If “what the public wants” is the only factor of relevance, be done with it and bring back public hanging.
But this isn’t some populace-placating commercial institution, this is a public body funded by its own tax. It should not be concerned with “what we want”; it should be concerned by what is good for us. I want Mother from Auntie. We cannot survive on sweets and Sunny Delight, we need nutrition. If we don’t like it we can opt out and hang around with the borstal kids at Galaxy.
Critics of the BBC – and at this point, I want to declare that I am not one – point towards HBO as a business that has had success producing quality on subscription rather than a licence fee. Mr & Mrs Backbone are very fond of the BBC, we’re told, but don’t like the licence fee.
The clue, I feel, is in the word “fee”. People don’t like council tax either, but it’s largely essential if people want basic things like their bins collecting… oh.
Anyway, the HBO argument is a Red Herring.
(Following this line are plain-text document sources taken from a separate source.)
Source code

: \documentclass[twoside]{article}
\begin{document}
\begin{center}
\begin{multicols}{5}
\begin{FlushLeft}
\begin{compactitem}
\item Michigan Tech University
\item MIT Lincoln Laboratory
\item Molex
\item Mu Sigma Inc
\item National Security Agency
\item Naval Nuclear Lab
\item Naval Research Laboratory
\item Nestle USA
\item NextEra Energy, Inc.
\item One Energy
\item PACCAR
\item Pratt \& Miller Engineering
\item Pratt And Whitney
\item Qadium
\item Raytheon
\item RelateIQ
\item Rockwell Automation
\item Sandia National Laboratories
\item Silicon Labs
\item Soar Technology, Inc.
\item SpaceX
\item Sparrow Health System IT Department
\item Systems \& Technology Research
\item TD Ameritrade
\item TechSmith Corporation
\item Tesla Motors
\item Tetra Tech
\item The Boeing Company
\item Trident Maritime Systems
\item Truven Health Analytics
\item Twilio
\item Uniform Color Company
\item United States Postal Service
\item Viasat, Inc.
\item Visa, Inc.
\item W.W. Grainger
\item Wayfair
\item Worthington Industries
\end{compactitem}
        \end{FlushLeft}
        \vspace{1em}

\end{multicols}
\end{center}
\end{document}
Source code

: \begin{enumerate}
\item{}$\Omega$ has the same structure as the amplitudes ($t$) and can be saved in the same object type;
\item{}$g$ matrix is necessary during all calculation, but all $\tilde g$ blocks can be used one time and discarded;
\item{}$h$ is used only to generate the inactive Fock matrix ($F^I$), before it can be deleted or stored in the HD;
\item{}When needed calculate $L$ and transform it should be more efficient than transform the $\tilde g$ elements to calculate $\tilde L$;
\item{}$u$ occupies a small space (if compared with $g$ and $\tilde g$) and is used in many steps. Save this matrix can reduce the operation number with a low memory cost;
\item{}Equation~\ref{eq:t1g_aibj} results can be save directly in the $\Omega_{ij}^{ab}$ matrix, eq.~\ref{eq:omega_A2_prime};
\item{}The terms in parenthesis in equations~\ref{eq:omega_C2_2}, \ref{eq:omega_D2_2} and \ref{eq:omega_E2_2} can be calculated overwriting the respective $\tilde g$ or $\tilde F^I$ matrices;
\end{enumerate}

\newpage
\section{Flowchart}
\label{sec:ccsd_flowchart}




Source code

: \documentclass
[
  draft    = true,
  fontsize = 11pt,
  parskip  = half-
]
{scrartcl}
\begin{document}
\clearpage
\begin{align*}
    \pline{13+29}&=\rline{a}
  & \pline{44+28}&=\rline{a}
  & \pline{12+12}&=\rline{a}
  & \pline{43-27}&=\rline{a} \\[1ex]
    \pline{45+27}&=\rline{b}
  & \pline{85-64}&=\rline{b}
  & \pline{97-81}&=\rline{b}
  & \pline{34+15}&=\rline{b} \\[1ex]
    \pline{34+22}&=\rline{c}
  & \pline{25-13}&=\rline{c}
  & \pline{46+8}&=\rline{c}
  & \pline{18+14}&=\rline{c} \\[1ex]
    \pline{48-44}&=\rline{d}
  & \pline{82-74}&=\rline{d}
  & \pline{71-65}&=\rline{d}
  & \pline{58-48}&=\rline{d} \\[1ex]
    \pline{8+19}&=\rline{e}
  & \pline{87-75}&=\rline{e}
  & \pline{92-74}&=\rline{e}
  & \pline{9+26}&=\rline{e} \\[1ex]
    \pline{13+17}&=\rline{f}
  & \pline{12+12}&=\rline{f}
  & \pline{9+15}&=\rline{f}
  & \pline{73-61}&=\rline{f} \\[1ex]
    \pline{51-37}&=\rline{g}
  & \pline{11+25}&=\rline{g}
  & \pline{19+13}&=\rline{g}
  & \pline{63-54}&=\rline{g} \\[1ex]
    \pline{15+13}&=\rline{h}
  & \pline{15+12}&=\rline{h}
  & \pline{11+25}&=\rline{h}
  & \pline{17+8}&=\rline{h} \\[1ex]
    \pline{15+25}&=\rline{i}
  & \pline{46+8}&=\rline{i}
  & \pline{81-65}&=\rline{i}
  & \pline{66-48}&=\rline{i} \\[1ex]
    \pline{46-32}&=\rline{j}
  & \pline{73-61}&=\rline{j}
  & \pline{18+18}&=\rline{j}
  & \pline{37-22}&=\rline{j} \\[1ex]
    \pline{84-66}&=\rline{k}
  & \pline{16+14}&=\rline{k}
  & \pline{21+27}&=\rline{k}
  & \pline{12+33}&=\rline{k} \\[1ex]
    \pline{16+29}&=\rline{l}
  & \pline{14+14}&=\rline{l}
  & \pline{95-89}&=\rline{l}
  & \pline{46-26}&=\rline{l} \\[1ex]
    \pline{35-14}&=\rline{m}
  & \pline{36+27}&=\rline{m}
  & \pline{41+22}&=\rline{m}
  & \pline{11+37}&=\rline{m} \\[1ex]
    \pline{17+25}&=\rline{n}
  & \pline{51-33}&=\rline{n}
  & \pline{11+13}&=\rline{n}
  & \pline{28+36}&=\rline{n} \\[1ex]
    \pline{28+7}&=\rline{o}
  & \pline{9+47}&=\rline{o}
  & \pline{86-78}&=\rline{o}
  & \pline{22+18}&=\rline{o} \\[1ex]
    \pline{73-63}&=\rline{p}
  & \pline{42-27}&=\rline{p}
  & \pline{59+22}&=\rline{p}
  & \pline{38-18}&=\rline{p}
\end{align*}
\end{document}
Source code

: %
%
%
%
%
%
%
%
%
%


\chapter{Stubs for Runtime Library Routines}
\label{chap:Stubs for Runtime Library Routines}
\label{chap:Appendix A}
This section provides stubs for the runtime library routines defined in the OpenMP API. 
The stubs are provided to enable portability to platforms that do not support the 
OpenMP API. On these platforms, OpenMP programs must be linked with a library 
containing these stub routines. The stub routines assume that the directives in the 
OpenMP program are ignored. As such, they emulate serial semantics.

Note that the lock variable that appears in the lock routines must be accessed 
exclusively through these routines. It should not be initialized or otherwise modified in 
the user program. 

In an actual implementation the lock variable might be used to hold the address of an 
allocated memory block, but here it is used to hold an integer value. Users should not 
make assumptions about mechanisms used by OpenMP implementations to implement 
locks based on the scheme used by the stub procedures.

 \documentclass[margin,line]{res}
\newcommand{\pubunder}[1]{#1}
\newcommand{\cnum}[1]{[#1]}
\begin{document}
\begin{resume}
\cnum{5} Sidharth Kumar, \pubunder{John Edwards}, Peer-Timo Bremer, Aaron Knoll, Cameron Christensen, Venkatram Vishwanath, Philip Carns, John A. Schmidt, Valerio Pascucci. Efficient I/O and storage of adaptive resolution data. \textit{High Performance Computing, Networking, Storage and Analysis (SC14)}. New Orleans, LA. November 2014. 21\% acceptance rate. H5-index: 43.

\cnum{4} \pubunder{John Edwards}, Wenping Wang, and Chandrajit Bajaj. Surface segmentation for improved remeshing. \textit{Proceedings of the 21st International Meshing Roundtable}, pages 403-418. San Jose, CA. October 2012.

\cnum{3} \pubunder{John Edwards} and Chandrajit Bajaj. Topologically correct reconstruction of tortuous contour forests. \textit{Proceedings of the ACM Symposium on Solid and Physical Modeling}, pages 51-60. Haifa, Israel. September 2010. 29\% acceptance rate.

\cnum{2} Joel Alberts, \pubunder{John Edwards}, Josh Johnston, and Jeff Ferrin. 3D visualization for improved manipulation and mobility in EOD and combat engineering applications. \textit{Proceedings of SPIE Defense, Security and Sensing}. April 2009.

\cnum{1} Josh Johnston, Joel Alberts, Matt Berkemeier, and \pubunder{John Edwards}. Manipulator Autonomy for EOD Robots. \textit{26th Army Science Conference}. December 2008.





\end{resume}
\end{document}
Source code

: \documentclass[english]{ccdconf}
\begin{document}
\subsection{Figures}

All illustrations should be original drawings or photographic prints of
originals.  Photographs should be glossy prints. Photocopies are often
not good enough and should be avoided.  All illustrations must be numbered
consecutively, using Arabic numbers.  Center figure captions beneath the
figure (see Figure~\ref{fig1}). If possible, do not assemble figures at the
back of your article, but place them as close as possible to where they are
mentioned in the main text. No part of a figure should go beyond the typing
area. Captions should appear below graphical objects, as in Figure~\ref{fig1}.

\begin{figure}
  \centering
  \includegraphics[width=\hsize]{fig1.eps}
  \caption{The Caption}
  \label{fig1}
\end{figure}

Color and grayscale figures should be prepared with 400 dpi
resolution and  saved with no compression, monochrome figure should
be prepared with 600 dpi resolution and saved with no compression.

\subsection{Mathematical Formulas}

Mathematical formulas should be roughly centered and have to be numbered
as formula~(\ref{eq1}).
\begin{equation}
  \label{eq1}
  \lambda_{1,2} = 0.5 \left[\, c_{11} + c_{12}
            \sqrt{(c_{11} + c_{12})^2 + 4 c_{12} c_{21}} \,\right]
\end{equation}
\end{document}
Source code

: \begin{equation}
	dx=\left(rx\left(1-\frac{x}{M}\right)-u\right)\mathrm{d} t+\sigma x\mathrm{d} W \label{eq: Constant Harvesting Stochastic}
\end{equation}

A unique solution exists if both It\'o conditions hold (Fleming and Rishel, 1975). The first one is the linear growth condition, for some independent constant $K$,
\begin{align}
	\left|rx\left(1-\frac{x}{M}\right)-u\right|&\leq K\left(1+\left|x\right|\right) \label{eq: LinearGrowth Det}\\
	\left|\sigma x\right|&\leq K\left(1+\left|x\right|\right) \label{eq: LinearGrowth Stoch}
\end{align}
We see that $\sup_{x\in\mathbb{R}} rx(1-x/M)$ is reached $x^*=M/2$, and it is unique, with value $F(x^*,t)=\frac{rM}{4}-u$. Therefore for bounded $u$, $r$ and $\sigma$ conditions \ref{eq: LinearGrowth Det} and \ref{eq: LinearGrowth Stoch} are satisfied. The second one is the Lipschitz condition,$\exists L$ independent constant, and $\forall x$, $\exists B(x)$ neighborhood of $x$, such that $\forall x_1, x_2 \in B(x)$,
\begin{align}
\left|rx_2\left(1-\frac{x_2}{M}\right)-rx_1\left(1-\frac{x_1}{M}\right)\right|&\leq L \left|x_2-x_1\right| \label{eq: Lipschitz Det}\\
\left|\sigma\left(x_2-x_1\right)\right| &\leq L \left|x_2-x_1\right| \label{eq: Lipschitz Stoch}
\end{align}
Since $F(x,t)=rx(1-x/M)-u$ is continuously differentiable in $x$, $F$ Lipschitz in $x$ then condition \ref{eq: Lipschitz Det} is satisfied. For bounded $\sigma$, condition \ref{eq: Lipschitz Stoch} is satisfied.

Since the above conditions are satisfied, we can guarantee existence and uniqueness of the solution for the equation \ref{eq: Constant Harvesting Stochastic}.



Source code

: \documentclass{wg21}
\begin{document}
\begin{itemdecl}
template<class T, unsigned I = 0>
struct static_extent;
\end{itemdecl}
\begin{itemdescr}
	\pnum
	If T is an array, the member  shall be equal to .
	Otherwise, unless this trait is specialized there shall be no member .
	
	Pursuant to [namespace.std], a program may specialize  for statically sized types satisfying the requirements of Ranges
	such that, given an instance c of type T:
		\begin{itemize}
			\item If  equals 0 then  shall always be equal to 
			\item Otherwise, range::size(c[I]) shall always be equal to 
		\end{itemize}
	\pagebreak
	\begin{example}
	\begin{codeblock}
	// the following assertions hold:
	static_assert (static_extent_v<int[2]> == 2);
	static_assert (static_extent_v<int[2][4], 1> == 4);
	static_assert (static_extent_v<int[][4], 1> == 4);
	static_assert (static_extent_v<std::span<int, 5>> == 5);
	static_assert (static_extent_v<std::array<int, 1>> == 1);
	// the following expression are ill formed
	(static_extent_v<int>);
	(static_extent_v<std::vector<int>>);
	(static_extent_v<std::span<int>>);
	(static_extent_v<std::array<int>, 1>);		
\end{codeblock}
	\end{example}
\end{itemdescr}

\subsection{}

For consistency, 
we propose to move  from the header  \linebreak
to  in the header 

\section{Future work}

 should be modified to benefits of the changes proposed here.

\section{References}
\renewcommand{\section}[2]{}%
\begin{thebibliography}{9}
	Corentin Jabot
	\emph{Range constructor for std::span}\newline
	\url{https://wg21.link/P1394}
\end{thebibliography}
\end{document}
If the BBC went down the HBO route, the people to subscribe would be the sort of people who watch HBO. The BBC is in a unique position to gently enforce quality on those who would otherwise pick the easy, but long-term vacuous option.
At this point, I fully expect Mr. & Mrs. Backbone to pull out the classic that ‘quality is subjective’. Well let’s quash that myth once and for all, because it isn’t. Quality never has, and never will be anywhere near as subjective as some people think. Taste is subjective. But a fully-functioning brain, working ears and an open mind should be enough to filter quality.
Why should I care? The reason I get so upset about the decline, devaluing and trivialisation of the mainstream, is that I am privileged enough to experience in our local area some truly outstanding talent. If I had a pound for every time I’d said “I can see this working brilliantly on Radio 2” I’d be able to fund the print run personally each month. Yet I obviously didn’t appreciate what Radio 2 was. And therefore, if you’re a fantastically talented, potentially mainstream singer-songwriter, a Ric Neale, even a Benjamin Wetherill or a Jon Gomm, what are your options?
According to the assumed radio 2 manifesto, the only new artists they seem willing to support are those who are female, blond, hugely attractive and under 20. Even Laura Groves is going to struggle unless she dyes her hair… All of a sudden the Little Boots change of look is making more sense…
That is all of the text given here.